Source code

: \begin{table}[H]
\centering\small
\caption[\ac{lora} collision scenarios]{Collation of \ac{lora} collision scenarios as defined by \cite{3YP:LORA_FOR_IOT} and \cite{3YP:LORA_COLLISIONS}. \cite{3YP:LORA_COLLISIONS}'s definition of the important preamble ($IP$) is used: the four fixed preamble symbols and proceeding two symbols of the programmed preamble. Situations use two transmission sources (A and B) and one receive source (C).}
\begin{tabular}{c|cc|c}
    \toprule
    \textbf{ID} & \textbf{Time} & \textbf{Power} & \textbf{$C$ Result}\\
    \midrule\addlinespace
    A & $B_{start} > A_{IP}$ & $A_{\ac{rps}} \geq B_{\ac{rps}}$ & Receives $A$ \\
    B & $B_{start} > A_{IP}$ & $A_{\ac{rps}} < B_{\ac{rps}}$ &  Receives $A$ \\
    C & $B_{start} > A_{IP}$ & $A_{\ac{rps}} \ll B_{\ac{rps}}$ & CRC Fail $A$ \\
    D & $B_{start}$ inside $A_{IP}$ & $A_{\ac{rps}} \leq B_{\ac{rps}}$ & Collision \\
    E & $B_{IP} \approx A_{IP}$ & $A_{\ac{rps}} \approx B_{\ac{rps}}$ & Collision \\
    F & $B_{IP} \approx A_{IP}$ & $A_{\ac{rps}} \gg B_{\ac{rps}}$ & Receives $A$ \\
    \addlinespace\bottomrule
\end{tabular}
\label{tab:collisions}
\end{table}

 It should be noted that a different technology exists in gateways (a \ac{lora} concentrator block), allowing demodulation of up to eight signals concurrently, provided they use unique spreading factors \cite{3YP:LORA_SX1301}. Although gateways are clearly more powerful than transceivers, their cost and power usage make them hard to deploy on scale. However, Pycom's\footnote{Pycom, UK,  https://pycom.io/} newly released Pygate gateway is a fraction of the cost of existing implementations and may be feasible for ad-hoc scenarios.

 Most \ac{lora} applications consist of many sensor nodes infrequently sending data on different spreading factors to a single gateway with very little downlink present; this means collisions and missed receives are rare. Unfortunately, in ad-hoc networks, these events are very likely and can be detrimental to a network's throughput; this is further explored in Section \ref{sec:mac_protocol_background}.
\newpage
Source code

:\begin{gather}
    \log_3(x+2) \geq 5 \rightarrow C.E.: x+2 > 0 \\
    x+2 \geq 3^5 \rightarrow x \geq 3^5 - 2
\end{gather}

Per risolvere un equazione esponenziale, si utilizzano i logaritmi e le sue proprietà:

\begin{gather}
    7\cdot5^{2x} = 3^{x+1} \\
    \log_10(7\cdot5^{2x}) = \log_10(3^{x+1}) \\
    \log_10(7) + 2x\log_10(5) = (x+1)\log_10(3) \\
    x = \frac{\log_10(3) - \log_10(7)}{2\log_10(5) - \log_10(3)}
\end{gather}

§ **EXERCISE INSTRUCTIONS**:
Could you return the complete set of entries exactly?

§ **OUTPUT OF THE TASK**:
Source code

: \begin{table}[H]
\centering\small
\caption[\ac{lora} collision scenarios]{Collation of \ac{lora} collision scenarios as defined by \cite{3YP:LORA_FOR_IOT} and \cite{3YP:LORA_COLLISIONS}. \cite{3YP:LORA_COLLISIONS}'s definition of the important preamble ($IP$) is used: the four fixed preamble symbols and proceeding two symbols of the programmed preamble. Situations use two transmission sources (A and B) and one receive source (C).}
\begin{tabular}{c|cc|c}
    \toprule
    \textbf{ID} & \textbf{Time} & \textbf{Power} & \textbf{$C$ Result}\\
    \midrule\addlinespace
    A & $B_{start} > A_{IP}$ & $A_{\ac{rps}} \geq B_{\ac{rps}}$ & Receives $A$ \\
    B & $B_{start} > A_{IP}$ & $A_{\ac{rps}} < B_{\ac{rps}}$ &  Receives $A$ \\
    C & $B_{start} > A_{IP}$ & $A_{\ac{rps}} \ll B_{\ac{rps}}$ & CRC Fail $A$ \\
    D & $B_{start}$ inside $A_{IP}$ & $A_{\ac{rps}} \leq B_{\ac{rps}}$ & Collision \\
    E & $B_{IP} \approx A_{IP}$ & $A_{\ac{rps}} \approx B_{\ac{rps}}$ & Collision \\
    F & $B_{IP} \approx A_{IP}$ & $A_{\ac{rps}} \gg B_{\ac{rps}}$ & Receives $A$ \\
    \addlinespace\bottomrule
\end{tabular}
\label{tab:collisions}
\end{table}

 It should be noted that a different technology exists in gateways (a \ac{lora} concentrator block), allowing demodulation of up to eight signals concurrently, provided they use unique spreading factors \cite{3YP:LORA_SX1301}. Although gateways are clearly more powerful than transceivers, their cost and power usage make them hard to deploy on scale. However, Pycom's\footnote{Pycom, UK,  https://pycom.io/} newly released Pygate gateway is a fraction of the cost of existing implementations and may be feasible for ad-hoc scenarios.

 Most \ac{lora} applications consist of many sensor nodes infrequently sending data on different spreading factors to a single gateway with very little downlink present; this means collisions and missed receives are rare. Unfortunately, in ad-hoc networks, these events are very likely and can be detrimental to a network's throughput; this is further explored in Section \ref{sec:mac_protocol_background}.
\newpage
Source code

:\begin{gather}
    \log_3(x+2) \geq 5 \rightarrow C.E.: x+2 > 0 \\
    x+2 \geq 3^5 \rightarrow x \geq 3^5 - 2
\end{gather}

Per risolvere un equazione esponenziale, si utilizzano i logaritmi e le sue proprietà:

\begin{gather}
    7\cdot5^{2x} = 3^{x+1} \\
    \log_10(7\cdot5^{2x}) = \log_10(3^{x+1}) \\
    \log_10(7) + 2x\log_10(5) = (x+1)\log_10(3) \\
    x = \frac{\log_10(3) - \log_10(7)}{2\log_10(5) - \log_10(3)}
\end{gather}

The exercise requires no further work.